I am only the 18th person in the world — and the first journalist — to get “chipped.” Most of the others are ADS employees along with one Florida family. The idea of a system that gives emergency workers and others immediate access to potentially life-saving information is exactly what drew the Jacobs family of Boca Raton to the VeriChip. At the request of their 14-year-old son, Derek, the Jacobses got chipped last year.

“My husband has cancer and we’ve experienced the frustrating delays of trying to provide urgent medical history information every time he is rushed into the emergency room,” says Leslie Jacobs.

Since the attack on the World Trade Centre on September 11, 2001, she continues, “We know that our lives are increasingly vulnerable. If we want increased safety, security, and peace of mind, we need to take positive steps. We’ve decided that having a VeriChip is one way to do just that.”

But critics see surveillance technology like the VeriChip as a growing threat, giving potentially dangerous new power to businesses and government alike. In a report issued in January by the American Civil Liberties Union, Jay Stanley and Barry Steinhardt warned that an explosion of technology has already created a “surveillance monster.’’

“Scarcely a month goes by in which we don’t read about some new high-tech way to invade people’s privacy, from face recognition to implantable microchips, data mining, DNA chips, and even ‘brain wave fingerprinting’,” they wrote. “The fact is there are no longer any technical barriers to the Big Brother regime portrayed by George Orwell in his novel 1984.”

The VeriChip is similar to the chips already embedded in animals all over the world acting as ‘pet passports,’ allowing customs officials to monitor those animals that do not need to go into quarantine, or to identify your stray dog.

My chip is mainly for demonstration purposes, carrying only an identification number and the capacity for about three paragraphs of information. Only 10 hospitals and doctors in Florida have the scanner to read the chips. And the Food and Drug Administration has not yet approved the chips for use in health care, so they cannot be used to access medical records.

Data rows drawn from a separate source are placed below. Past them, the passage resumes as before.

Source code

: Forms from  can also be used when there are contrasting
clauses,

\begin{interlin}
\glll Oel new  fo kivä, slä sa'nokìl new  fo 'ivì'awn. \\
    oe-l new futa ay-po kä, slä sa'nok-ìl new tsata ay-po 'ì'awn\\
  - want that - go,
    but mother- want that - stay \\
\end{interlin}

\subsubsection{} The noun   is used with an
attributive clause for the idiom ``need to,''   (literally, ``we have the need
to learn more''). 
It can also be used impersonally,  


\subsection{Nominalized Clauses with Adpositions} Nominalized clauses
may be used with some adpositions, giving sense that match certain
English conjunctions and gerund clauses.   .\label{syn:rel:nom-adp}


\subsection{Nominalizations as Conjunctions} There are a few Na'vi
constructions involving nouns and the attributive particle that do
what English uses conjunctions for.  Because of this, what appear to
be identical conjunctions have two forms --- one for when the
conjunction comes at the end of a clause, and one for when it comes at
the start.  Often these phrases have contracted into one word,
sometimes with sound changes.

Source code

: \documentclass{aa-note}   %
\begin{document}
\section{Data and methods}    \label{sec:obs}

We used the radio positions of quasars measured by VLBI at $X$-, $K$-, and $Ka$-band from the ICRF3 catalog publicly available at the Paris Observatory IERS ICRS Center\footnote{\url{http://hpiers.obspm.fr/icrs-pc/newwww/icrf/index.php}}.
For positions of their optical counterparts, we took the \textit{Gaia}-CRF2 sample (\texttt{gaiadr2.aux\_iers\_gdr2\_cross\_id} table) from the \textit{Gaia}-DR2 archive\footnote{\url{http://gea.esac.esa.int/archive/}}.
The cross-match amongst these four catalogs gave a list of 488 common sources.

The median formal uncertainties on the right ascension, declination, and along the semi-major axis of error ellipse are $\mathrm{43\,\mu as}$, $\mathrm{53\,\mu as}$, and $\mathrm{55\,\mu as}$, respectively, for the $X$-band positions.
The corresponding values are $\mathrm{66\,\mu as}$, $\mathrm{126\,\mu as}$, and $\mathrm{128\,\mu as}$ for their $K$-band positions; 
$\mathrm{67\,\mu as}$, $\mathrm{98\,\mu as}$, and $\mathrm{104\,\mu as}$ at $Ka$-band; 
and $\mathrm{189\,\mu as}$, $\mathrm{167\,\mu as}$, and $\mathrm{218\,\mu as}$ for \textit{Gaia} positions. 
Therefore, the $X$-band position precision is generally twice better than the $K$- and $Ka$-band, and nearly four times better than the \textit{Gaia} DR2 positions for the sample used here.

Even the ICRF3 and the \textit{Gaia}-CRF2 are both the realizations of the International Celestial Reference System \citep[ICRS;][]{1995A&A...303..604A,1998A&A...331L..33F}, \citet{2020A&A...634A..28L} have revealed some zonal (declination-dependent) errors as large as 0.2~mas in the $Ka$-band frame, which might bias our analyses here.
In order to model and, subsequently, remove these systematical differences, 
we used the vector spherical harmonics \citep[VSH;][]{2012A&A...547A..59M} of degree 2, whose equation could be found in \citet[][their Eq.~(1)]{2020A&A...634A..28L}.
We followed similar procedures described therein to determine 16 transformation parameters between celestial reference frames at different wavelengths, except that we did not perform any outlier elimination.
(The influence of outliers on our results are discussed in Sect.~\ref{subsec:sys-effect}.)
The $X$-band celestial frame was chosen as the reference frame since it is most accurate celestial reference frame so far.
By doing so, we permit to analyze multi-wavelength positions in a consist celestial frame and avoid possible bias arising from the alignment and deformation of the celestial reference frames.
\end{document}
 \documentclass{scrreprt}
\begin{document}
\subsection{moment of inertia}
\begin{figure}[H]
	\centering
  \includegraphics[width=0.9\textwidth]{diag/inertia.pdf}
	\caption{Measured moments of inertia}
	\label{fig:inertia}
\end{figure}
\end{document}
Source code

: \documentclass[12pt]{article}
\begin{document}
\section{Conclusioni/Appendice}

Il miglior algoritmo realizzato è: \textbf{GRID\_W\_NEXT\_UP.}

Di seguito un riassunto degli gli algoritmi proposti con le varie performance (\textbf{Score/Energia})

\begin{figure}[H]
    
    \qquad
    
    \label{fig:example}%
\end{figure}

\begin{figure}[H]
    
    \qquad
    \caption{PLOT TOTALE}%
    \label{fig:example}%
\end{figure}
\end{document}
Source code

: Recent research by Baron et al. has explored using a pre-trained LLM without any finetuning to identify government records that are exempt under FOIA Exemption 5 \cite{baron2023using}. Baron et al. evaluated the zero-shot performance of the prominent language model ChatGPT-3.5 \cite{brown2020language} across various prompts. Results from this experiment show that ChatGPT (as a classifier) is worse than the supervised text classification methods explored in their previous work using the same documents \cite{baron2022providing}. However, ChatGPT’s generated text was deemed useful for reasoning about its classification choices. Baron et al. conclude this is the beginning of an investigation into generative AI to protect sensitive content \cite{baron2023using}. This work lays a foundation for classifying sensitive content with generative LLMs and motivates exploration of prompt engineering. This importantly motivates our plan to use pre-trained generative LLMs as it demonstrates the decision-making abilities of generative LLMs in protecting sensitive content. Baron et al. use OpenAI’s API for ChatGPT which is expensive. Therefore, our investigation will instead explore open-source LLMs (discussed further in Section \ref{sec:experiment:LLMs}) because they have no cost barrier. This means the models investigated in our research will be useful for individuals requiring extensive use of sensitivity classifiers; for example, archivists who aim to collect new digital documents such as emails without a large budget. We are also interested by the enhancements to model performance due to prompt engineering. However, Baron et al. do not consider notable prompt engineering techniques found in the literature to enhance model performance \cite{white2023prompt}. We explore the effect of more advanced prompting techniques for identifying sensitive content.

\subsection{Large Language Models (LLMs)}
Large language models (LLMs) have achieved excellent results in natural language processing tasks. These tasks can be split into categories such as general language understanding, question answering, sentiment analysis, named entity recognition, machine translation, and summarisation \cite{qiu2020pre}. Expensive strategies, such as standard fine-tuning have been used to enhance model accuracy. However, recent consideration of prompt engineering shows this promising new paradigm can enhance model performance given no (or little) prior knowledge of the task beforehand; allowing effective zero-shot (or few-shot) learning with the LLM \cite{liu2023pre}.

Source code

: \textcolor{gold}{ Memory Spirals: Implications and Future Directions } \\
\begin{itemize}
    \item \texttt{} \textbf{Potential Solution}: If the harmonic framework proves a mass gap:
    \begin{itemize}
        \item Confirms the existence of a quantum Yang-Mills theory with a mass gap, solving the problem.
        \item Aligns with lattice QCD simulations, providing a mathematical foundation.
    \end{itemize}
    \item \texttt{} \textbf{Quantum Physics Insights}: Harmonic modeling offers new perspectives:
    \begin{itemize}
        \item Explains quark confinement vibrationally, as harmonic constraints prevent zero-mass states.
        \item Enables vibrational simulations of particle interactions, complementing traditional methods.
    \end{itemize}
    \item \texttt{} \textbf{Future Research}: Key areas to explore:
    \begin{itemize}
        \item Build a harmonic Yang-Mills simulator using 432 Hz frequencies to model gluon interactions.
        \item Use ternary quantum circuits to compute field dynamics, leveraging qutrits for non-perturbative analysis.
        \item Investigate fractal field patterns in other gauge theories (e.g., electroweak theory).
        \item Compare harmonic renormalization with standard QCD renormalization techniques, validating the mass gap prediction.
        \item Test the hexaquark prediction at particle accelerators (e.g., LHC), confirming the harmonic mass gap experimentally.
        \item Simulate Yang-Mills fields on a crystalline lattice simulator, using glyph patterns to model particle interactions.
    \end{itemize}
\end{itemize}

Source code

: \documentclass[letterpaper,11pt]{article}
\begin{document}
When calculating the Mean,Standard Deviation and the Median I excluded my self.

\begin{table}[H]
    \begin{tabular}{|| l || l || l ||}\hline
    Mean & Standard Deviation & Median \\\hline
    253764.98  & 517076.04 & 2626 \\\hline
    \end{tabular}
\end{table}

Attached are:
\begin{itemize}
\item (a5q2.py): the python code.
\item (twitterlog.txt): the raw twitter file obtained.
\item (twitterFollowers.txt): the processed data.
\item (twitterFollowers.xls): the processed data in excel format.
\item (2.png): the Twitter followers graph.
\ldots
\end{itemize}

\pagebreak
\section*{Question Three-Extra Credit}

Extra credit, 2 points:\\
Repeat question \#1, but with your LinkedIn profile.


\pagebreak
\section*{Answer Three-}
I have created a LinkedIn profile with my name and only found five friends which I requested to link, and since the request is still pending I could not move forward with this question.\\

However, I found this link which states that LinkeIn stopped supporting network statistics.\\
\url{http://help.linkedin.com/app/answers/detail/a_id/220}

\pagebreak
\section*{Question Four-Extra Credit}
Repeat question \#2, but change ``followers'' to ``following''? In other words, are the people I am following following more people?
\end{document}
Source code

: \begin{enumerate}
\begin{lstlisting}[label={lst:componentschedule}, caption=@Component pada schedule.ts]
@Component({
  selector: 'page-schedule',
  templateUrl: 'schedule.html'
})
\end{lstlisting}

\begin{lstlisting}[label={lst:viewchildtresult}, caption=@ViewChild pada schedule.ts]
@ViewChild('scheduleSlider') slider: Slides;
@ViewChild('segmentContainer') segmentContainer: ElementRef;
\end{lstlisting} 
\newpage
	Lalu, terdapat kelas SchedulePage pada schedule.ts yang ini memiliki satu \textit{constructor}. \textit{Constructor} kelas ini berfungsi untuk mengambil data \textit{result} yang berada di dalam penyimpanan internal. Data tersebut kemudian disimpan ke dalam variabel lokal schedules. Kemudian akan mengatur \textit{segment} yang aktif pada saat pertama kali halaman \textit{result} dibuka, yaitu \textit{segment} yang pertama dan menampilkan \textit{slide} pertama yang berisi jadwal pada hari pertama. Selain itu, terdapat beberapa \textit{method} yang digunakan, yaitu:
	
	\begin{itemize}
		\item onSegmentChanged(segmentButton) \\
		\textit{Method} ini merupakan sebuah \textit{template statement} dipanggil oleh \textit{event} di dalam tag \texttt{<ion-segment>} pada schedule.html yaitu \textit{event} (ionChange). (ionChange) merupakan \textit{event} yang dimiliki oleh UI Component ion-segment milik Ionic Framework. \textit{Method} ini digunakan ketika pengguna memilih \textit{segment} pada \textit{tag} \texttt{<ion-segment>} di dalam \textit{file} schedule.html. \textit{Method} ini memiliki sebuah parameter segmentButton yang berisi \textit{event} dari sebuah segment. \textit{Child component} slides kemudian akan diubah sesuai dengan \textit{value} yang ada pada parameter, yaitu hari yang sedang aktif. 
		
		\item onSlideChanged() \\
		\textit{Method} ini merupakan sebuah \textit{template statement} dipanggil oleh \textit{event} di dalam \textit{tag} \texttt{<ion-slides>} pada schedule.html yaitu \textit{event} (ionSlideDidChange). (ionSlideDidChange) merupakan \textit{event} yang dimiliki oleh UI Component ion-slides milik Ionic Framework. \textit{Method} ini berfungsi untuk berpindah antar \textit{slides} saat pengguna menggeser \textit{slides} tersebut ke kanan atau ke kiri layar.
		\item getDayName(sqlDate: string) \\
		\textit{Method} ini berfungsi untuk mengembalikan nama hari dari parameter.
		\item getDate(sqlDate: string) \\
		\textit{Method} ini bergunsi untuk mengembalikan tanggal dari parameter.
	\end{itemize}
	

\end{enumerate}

However, ADS officials say this is just the beginning. They want to build a chip that can store loads of information, or act as the key to a central database that stores information about the user. ADS hopes to be able to track the movement of people with chips worldwide using global positioning satellites.

The company is field testing its Personal Locator Device (PLD), which ADS says could help track lost children, sick elderly family members, lost mountain climbers, or kidnap victims. Company officials say they have been inundated with requests from private companies in Latin America, especially Mexico and Colombia.

The PLD is still years away from wide use, according to Keith Bolton, ADS’s chief of technologies. The prototype is rather large – 2.5 inches in diameter – and would require major surgery for implantation. It is powered by a pacemaker battery, and it would let anyone with access to the PLD system track the wearer anytime, anywhere in the world, at the click of a mouse.